■ WORK ORDER: Using the data that follows, return exactly the lines from the one that contains "config. Enable to" through the one that contains "- All components", ends included.

■ INPUT FOR THIS TASK:

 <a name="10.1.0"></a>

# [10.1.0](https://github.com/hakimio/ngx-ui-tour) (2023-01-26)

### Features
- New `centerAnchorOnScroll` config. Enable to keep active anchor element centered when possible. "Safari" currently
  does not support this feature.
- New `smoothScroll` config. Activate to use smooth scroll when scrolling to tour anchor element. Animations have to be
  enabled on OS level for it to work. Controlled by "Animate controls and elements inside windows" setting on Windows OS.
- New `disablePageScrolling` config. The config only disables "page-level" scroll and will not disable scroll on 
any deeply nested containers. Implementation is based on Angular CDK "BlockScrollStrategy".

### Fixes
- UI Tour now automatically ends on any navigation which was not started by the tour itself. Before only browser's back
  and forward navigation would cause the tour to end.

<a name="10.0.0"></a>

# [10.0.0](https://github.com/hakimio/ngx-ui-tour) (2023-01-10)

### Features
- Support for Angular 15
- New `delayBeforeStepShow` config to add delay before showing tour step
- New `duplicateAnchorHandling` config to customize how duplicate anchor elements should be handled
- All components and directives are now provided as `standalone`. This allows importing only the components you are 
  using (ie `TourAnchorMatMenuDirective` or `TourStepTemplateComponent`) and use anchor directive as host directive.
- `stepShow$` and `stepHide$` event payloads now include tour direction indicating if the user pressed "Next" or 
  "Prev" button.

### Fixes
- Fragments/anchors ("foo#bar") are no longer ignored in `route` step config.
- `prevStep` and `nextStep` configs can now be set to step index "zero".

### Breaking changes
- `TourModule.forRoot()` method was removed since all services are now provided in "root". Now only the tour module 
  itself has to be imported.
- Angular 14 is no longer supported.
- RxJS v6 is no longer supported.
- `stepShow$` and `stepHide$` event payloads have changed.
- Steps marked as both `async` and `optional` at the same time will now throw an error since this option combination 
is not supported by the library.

==

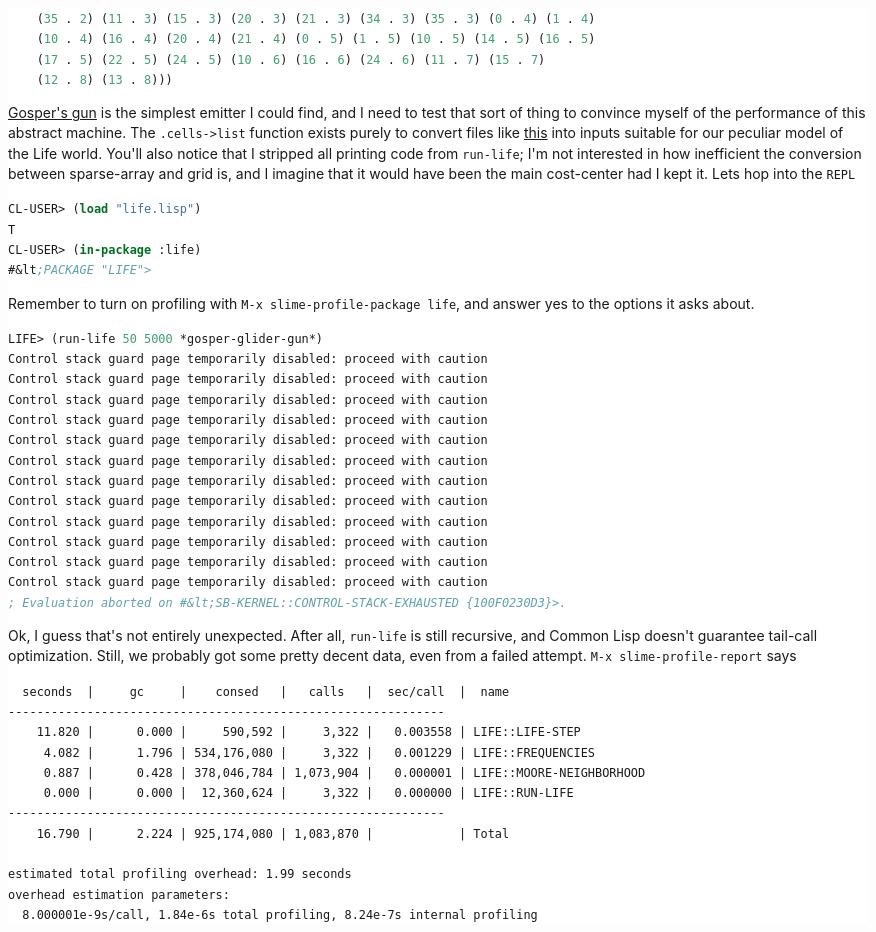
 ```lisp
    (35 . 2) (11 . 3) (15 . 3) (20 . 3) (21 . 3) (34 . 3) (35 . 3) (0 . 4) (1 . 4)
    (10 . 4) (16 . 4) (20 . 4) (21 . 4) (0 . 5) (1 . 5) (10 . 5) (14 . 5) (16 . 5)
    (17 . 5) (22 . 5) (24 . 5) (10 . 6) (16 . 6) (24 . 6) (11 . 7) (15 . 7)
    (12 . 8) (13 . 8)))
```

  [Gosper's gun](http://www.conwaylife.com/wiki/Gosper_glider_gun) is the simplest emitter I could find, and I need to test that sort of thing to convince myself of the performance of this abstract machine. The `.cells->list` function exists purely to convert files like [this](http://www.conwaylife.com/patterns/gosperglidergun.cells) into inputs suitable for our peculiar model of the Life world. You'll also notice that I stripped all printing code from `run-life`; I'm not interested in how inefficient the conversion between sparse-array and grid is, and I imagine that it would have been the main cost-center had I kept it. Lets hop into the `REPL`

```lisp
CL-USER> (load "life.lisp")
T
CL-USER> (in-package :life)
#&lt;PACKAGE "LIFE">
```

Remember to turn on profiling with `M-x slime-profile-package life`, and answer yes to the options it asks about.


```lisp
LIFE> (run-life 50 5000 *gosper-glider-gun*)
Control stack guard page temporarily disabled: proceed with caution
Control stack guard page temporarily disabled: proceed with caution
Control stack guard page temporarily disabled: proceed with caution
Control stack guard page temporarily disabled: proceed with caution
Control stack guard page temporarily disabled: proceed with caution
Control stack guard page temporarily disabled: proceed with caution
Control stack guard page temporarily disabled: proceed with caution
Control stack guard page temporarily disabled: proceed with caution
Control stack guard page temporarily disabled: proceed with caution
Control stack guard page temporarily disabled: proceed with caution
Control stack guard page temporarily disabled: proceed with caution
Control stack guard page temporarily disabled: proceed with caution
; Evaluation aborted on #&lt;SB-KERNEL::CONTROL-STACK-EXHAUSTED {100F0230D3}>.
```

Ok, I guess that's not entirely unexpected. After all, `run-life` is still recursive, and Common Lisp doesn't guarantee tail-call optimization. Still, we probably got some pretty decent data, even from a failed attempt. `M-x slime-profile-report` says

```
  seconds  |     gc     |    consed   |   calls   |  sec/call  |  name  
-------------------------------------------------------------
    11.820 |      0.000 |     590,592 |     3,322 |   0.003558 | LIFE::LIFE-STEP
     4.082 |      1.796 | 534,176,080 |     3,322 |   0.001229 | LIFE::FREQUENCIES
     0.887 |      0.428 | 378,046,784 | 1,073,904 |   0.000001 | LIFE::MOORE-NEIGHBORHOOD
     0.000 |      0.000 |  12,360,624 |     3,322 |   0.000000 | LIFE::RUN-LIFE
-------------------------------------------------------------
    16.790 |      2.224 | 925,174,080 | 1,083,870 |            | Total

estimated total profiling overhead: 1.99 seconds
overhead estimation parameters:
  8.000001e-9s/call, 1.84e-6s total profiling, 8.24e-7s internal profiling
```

==

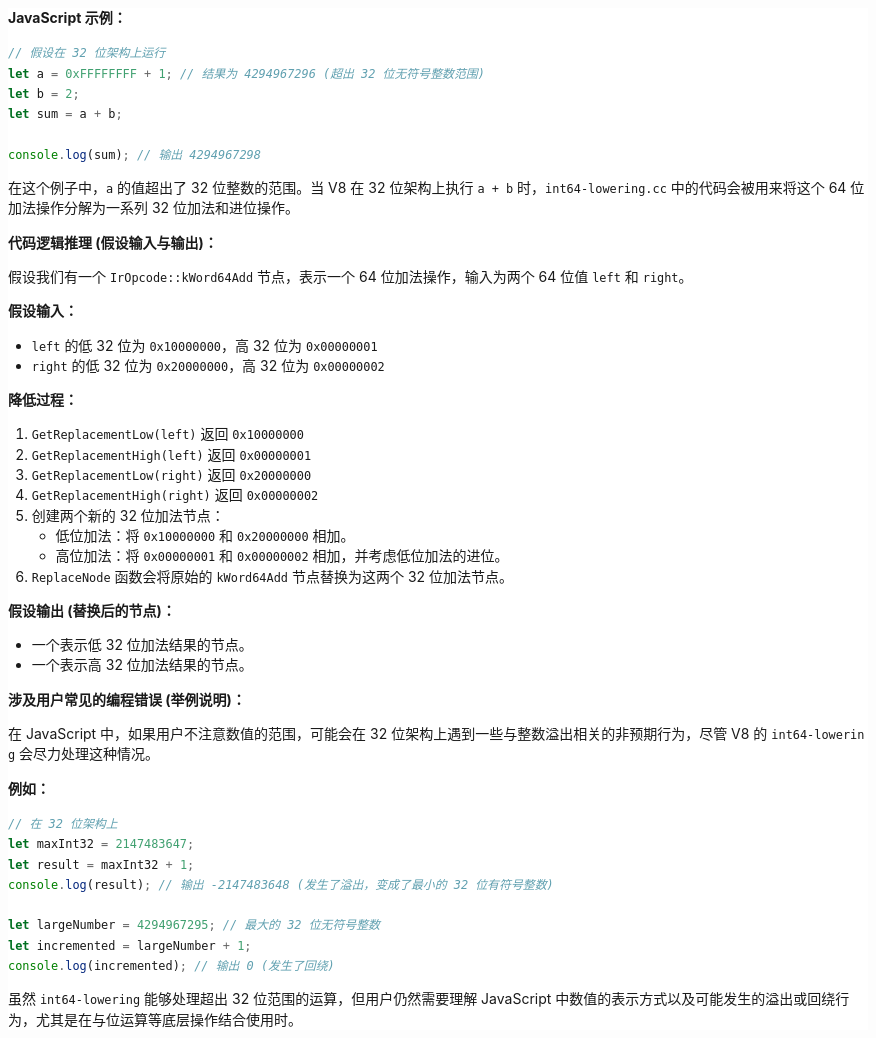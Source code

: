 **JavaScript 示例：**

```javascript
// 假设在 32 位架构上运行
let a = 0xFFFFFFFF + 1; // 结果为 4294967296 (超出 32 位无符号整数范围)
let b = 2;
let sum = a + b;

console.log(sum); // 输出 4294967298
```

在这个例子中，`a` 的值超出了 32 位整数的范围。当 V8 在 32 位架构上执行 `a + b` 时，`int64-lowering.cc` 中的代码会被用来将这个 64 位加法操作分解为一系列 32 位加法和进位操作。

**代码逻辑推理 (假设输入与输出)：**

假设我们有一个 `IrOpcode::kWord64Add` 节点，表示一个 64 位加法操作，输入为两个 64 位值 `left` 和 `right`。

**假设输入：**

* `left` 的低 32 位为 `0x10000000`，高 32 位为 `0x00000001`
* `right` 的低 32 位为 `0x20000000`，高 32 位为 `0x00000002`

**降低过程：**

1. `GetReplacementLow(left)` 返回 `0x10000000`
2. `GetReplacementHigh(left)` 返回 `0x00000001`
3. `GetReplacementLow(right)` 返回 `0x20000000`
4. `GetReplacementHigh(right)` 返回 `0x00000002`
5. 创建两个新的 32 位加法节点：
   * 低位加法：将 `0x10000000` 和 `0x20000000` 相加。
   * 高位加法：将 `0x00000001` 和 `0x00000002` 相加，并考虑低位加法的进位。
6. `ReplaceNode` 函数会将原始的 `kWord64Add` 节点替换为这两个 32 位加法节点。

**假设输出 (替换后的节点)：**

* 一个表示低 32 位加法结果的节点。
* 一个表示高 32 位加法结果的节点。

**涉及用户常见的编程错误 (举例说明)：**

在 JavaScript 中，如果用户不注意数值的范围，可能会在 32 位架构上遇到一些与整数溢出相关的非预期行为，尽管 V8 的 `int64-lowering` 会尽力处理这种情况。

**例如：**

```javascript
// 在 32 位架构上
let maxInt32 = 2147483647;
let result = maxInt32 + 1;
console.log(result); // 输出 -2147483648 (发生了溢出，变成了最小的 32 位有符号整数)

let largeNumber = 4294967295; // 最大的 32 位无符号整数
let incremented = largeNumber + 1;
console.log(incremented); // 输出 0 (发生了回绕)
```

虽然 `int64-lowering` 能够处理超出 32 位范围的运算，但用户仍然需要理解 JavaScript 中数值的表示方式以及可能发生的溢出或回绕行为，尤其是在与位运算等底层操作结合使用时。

■ WRITTEN SOLUTION:
- New `centerAnchorOnScroll` config. Enable to keep active anchor element centered when possible. "Safari" currently
  does not support this feature.
- New `smoothScroll` config. Activate to use smooth scroll when scrolling to tour anchor element. Animations have to be
  enabled on OS level for it to work. Controlled by "Animate controls and elements inside windows" setting on Windows OS.
- New `disablePageScrolling` config. The config only disables "page-level" scroll and will not disable scroll on 
any deeply nested containers. Implementation is based on Angular CDK "BlockScrollStrategy".

### Fixes
- UI Tour now automatically ends on any navigation which was not started by the tour itself. Before only browser's back
  and forward navigation would cause the tour to end.

<a name="10.0.0"></a>

# [10.0.0](https://github.com/hakimio/ngx-ui-tour) (2023-01-10)

### Features
- Support for Angular 15
- New `delayBeforeStepShow` config to add delay before showing tour step
- New `duplicateAnchorHandling` config to customize how duplicate anchor elements should be handled
- All components and directives are now provided as `standalone`. This allows importing only the components you are 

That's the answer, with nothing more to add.